Convert CSV File to Parquet¶
This is a sample Application using Scala that performs the following:
- Reads a WSPRnet CSV from an input path e.g /data/wspr/csv.wsprspots-2020-02.csv
- Creates a Parquet file set to an output path e.g /data/wspr/parquet/2020/02
- If you re-run the script, the output Parquet directory
will be
overwritten.
File Specs¶
The specs on the test file are:
- Test File : wsprspots-2020-02.csv
- Rows : 47,310,649 spots
- File Size Decompressed : 3.964 GB
Build and Run¶
Run the following commands in order, and check your results.
#
# All commands are run from a terminal
#
# change the download location to whatever you prefer
cd ~/Downloads
wget -c http://wsprnet.org/archive/wsprspots-2020-02.csv.gz
gzip -dk wsprspots-2020-02.csv.gz
# set the path of the downloaded and extracted CSV file
infile=$PWD/wsprspots-2020-02.csv
outdir=$PWD/wspr/parquet/2020/02
# clone the repo
git clone https://github.com/KI7MT/wspr-analytics.git
# change directories and build the assembly
cd ./wspr-analytics/scala/ConvertCsvToParquet
# clean and build
sbt clean assembly
# Run the following command
# NOTE : set local[16] to half of your total CPU count.

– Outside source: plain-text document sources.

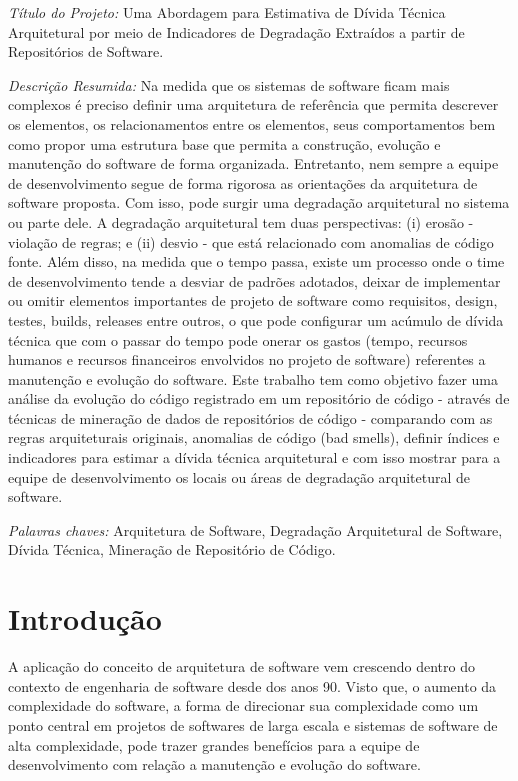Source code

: \documentclass[
	12pt,				%
	openright,			%
	twoside,			%
	a4paper,			%
	english,			%
	french,				%
	spanish,			%
	brazil,				%
	]{abntex2}
\begin{document}
\emph{Título do Projeto:} Uma Abordagem para Estimativa de Dívida
Técnica Arquitetural por meio de Indicadores de Degradação Extraídos
a partir de Repositórios de Software. 

\emph{Descrição Resumida:} Na medida que os sistemas de software ficam
mais complexos é preciso definir uma arquitetura de referência que
permita descrever os elementos, os relacionamentos entre os elementos,
seus comportamentos bem como propor uma estrutura base que permita
a construção, evolução e manutenção do software de forma organizada.
Entretanto, nem sempre a equipe de desenvolvimento segue de forma
rigorosa as orientações da arquitetura de software proposta. Com isso,
pode surgir uma degradação arquitetural no sistema ou parte dele.
A degradação arquitetural tem duas perspectivas: (i) erosão - violação
de regras; e (ii) desvio - que está relacionado com anomalias de código
fonte. Além disso, na medida que o tempo passa, existe um processo
onde o time de desenvolvimento tende a desviar de padrões adotados,
deixar de implementar ou omitir elementos importantes de projeto de
software como requisitos, design, testes, builds, releases entre outros,
o que pode configurar um acúmulo de dívida técnica que com o passar
do tempo pode onerar os gastos (tempo, recursos humanos e recursos
financeiros envolvidos no projeto de software) referentes a manutenção
e evolução do software. Este trabalho tem como objetivo fazer uma
análise da evolução do código registrado em um repositório de código
- através de técnicas de mineração de dados de repositórios de código
- comparando com as regras arquiteturais originais, anomalias de código
(bad smells), definir índices e indicadores para estimar a dívida
técnica arquitetural e com isso mostrar para a equipe de desenvolvimento
os locais ou áreas de degradação arquitetural de software. 

\emph{Palavras chaves:} Arquitetura de Software, Degradação Arquitetural
de Software, Dívida Técnica, Mineração de Repositório de Código.

\chapter{Introdução}

A aplicação do conceito de arquitetura de software vem crescendo dentro
do contexto de engenharia de software desde dos anos 90. Visto que,
o aumento da complexidade do software, a forma de direcionar sua complexidade
como um ponto central em projetos de softwares de larga escala e sistemas
de software de alta complexidade, pode trazer grandes benefícios para
a equipe de desenvolvimento com relação a manutenção e evolução do
software. 
\end{document}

spark-submit --master local[16] target/scala-2.12/ConvertCsvToParquet-assembly-1.0.jar $infile $outdir
Results¶
You should get results similar to the following:
- Out Directory $PWD/wspr/parquet/2020/02
- Compressed Size ~615 MB on-disk
- Process Time was =< 21sec
The example below will differ somewhat due to my CSV input and output choices.
NOTE The time it takes will depend on your system resources (CPU, RAM, etc)
Object : ConvertCsvToParquet
Process File : /data/wspr/raw/csv/wsprspots-2020-02.csv
File Out Path : /data/wspr/raw/parquet/2020/02
Tiimestame : 2020-12-28 T 04:36:29.941
Description : Convert CSV to Parquet
Process Steps to Create Parquet File(s)
- Create a Spark Session
- Create the Spot Schema
- Read the CSV file into a DataSet
- Write Parquet File(s), please wait...
Elapsed Time : 20.456 sec
Finished